But in recent days militants in security uniforms, or soldiers gone “rogue”, have penetrated some of the most important police and army installations in the country, in attacks likely to compound worries about the security handover.
Afghan forces are already riddled with problems, ranging from illiteracy to shortages of equipment and leaders, that will make meeting the 2014 deadline a challenge.
On Saturday, a suicide bomber in an Afghan army uniform got into a sprawling desert base in the east of the country and killed five foreign and four Afghan soldiers, the highest toll of NATO-led troops in a single attack for several months.
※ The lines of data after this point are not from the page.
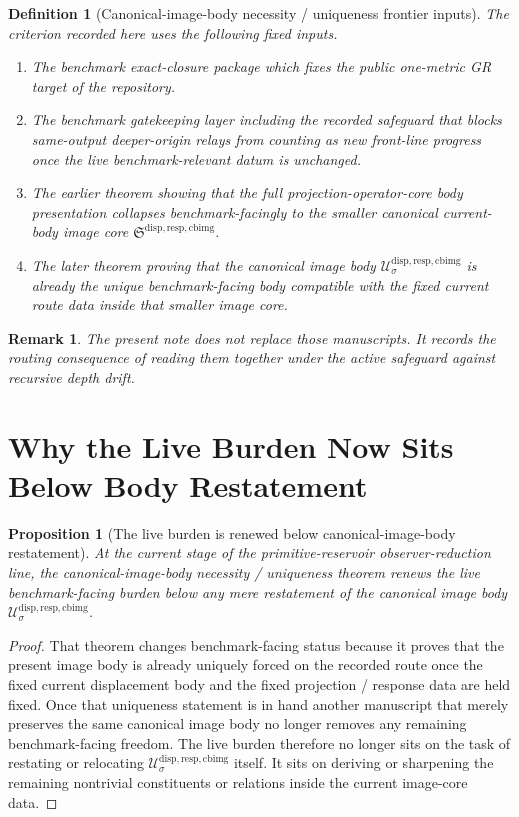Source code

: \documentclass[11pt]{article}
\newcommand{\CurrentBodyImageCore}{\mathfrak S^{\mathrm{disp,resp,cbimg}}}
\newcommand{\CanonicalImageBody}[1]{\mathcal U_{#1}^{\mathrm{disp,resp,cbimg}}}
\newtheorem{definition}{Definition}
\newtheorem{proposition}{Proposition}
\newtheorem{remark}{Remark}
\begin{document}
\begin{definition}[Canonical-image-body necessity / uniqueness frontier inputs]
The criterion recorded here uses the following fixed inputs.
\begin{enumerate}
    \item The benchmark exact-closure package which fixes the public one-metric GR target of the repository.
    \item The benchmark gatekeeping layer including the recorded safeguard that blocks same-output deeper-origin relays from counting as new front-line progress once the live benchmark-relevant datum is unchanged.
    \item The earlier theorem showing that the full projection-operator-core body presentation collapses benchmark-facingly to the smaller canonical current-body image core \(\CurrentBodyImageCore\).
    \item The later theorem proving that the canonical image body \(\CanonicalImageBody{\sigma}\) is already the unique benchmark-facing body compatible with the fixed current route data inside that smaller image core.
\end{enumerate}
\end{definition}

\begin{remark}
The present note does not replace those manuscripts. It records the routing consequence of reading them together under the active safeguard against recursive depth drift.
\end{remark}

\section{Why the Live Burden Now Sits Below Body Restatement}

\begin{proposition}[The live burden is renewed below canonical-image-body restatement]
At the current stage of the primitive-reservoir observer-reduction line, the canonical-image-body necessity / uniqueness theorem renews the live benchmark-facing burden below any mere restatement of the canonical image body \(\CanonicalImageBody{\sigma}\).
\end{proposition}

\begin{proof}
That theorem changes benchmark-facing status because it proves that the present image body is already uniquely forced on the recorded route once the fixed current displacement body and the fixed projection / response data are held fixed. Once that uniqueness statement is in hand another manuscript that merely preserves the same canonical image body no longer removes any remaining benchmark-facing freedom. The live burden therefore no longer sits on the task of restating or relocating \(\CanonicalImageBody{\sigma}\) itself. It sits on deriving or sharpening the remaining nontrivial constituents or relations inside the current image-core data.
\end{proof}
\end{document}
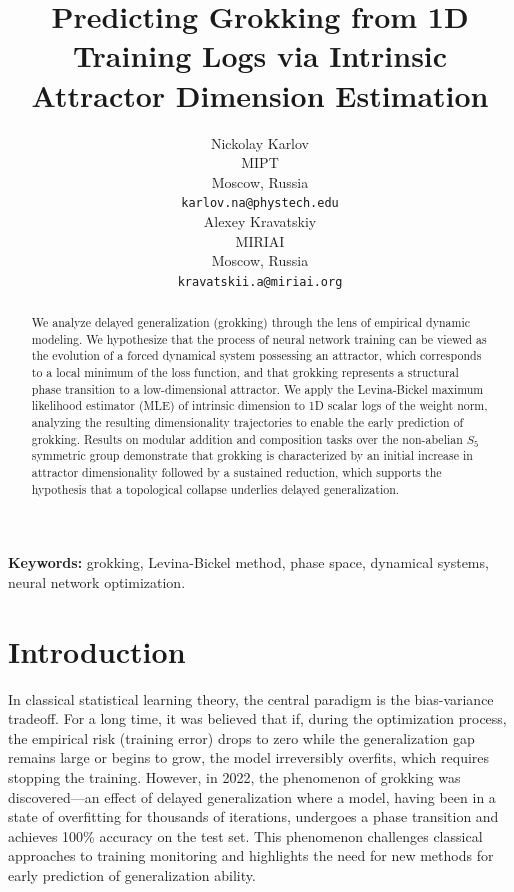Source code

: \documentclass{article}
\title{Predicting Grokking from 1D Training Logs via Intrinsic Attractor Dimension Estimation}
\author{
  Nickolay Karlov\\
  MIPT\\
  Moscow, Russia\\
  \texttt{karlov.na@phystech.edu}\\
  \And
  Alexey Kravatskiy\\
  MIRIAI\\
  Moscow, Russia\\
  \texttt{kravatskii.a@miriai.org}\\
}
\begin{document}
\maketitle

\begin{abstract}
    We analyze delayed generalization (grokking) through the lens of empirical dynamic modeling. We hypothesize that the process of neural network training can be viewed as the evolution of a forced dynamical system possessing an attractor, which corresponds to a local minimum of the loss function, and that grokking represents a structural phase transition to a low-dimensional attractor. We apply the Levina-Bickel maximum likelihood estimator (MLE) of intrinsic dimension to 1D scalar logs of the weight norm, analyzing the resulting dimensionality trajectories to enable the early prediction of grokking. Results on modular addition and composition tasks over the non-abelian  $S_5$ symmetric group demonstrate that grokking is characterized by an initial increase in attractor dimensionality followed by a sustained reduction, which supports the hypothesis that a topological collapse underlies delayed generalization.
\end{abstract}

\textbf{Keywords:} grokking, Levina-Bickel method, phase space, dynamical systems, neural network optimization.


\section{Introduction}\label{sec:intro}

In classical statistical learning theory, the central paradigm is the bias-variance tradeoff. For a long time, it was believed that if, during the optimization process, the empirical risk (training error) drops to zero while the generalization gap remains large or begins to grow, the model irreversibly overfits, which requires stopping the training. However, in 2022, the phenomenon of grokking \citep{power2022grokking} was discovered—an effect of delayed generalization where a model, having been in a state of overfitting for thousands of iterations, undergoes a phase transition and achieves 100\% accuracy on the test set. This phenomenon challenges classical approaches to training monitoring and highlights the need for new methods for early prediction of generalization ability.
\end{document}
Last Friday, a suicide bomber in police uniform evaded tight security at the police headquarters in Kandahar city and killed Khan Mohammad Mujahid, the police chief in the southern province of Kandahar. Both places are ringed by formidable defenses, but cash or commitment to the insurgent cause rendered the walls useless at keeping out militants.
The Taliban claimed responsibility for the Monday attack on the ministry, saying they were targeting planned meetings with visited French Defense Minister Gerard Longuet. The French embassy said the minister was not in the building at the time of the shooting, but declined further comment on his schedule.
The incident also came the same day that Admiral Mike Mullen, chairman of the U.S. Joint Chiefs of Staff, arrived on an unannounced visit to Afghanistan to see U.S. troops.
The wounded included an assistant to the Defense minister and secretary of the army chief of staff, said Afghanistan’s Tolo TV, quoting unidentified ministry sources.
The attack in Kandahar showed the Taliban are still able to mount sophisticated raids in the center of the city, which gave birth to the insurgency and which has been a focus of military efforts by the United States and its international allies.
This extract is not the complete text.